🤖 AI Summary
An engineer reports a practical, “one-shot” decompilation workflow that runs Claude (Opus 4.5) headlessly in a continuous loop to automatically match and integrate functions into a Snowboard Kids 2 decompilation. The user runs a simple driver script (vacuum.sh) that invokes four components: a scorer (selects the next easiest function), Claude (does the decompilation), a small Unix-like toolbox (build-and-verify.sh and other defensive scripts), and a driver that manages lifecycle, retries, logging and quitting. Early scorer heuristics (score = instruction_count + 3*branch_count + 2*jump_count + 2*label_count + stack_size) were replaced by a logistic regression; stack_size proved unhelpful and was removed. Claude is instructed to make up to ten attempts per function, commit successful matches, and log failures. Opus 4.5 outperformed Sonnet in a small test and Codex fared poorly.
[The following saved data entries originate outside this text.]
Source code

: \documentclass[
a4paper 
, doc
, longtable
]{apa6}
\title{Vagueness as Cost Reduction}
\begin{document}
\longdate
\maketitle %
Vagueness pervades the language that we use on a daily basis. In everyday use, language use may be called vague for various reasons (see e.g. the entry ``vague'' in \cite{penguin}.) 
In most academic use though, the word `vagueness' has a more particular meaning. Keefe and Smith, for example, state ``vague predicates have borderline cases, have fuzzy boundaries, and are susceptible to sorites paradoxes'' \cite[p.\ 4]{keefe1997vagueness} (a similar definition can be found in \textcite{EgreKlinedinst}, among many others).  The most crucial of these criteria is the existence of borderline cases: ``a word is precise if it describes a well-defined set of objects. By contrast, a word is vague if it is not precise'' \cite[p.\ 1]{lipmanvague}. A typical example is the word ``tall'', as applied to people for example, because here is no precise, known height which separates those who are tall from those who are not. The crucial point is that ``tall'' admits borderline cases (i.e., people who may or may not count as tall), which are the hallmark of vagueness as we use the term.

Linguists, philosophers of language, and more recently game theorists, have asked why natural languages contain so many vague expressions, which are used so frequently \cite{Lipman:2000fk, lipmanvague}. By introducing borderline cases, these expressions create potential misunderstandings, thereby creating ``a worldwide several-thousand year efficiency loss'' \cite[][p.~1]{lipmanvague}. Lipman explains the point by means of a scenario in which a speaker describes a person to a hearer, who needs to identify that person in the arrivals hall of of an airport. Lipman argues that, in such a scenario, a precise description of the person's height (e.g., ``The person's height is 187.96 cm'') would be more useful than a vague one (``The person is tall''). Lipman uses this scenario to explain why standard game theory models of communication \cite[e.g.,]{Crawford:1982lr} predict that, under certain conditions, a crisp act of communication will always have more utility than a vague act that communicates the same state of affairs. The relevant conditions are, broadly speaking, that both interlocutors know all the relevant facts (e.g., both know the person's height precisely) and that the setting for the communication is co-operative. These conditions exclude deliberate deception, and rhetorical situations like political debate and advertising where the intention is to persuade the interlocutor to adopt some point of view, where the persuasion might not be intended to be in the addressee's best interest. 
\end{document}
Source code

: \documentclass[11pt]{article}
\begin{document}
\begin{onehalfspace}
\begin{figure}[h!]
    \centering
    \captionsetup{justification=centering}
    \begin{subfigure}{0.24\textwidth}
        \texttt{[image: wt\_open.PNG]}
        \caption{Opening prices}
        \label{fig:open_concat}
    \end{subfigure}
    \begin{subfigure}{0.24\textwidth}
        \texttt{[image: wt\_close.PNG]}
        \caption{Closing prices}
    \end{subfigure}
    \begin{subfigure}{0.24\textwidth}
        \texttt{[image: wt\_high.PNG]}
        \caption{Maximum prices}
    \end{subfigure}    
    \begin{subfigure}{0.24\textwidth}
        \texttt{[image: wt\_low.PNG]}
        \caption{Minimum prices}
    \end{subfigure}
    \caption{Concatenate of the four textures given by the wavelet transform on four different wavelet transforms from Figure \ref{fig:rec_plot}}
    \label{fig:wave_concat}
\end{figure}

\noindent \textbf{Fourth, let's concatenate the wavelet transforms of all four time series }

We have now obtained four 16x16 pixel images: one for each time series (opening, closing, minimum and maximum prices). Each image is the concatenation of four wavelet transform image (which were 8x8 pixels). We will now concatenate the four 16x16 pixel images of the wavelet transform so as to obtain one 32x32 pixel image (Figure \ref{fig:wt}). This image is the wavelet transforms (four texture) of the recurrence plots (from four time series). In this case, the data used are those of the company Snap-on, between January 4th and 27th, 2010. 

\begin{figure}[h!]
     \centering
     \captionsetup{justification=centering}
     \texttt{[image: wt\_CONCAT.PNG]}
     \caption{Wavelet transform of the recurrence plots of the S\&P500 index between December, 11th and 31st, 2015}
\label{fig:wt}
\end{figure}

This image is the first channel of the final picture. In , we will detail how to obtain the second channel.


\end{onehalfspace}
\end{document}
This is significant because it demonstrates that unattended LLM agents can substantially increase throughput for large, repetitive reverse-engineering tasks: the author made more progress in three weeks than in the prior three months and estimates ~79% of functions may be matchable. Key implications include shifting bottlenecks from human attention to compute and model access, the necessity of tooling and explicit guardrails (clear error messages, limited build output to save tokens), and an expected future focus on post-processing LLM outputs—cleanup, documentation and refinement—since matches are often correct but messy (pointer arithmetic, gotos, awkward temporaries). Risks remain (quota exhaustion, LLMs “going off rails”), so defensive tooling and careful logging are essential.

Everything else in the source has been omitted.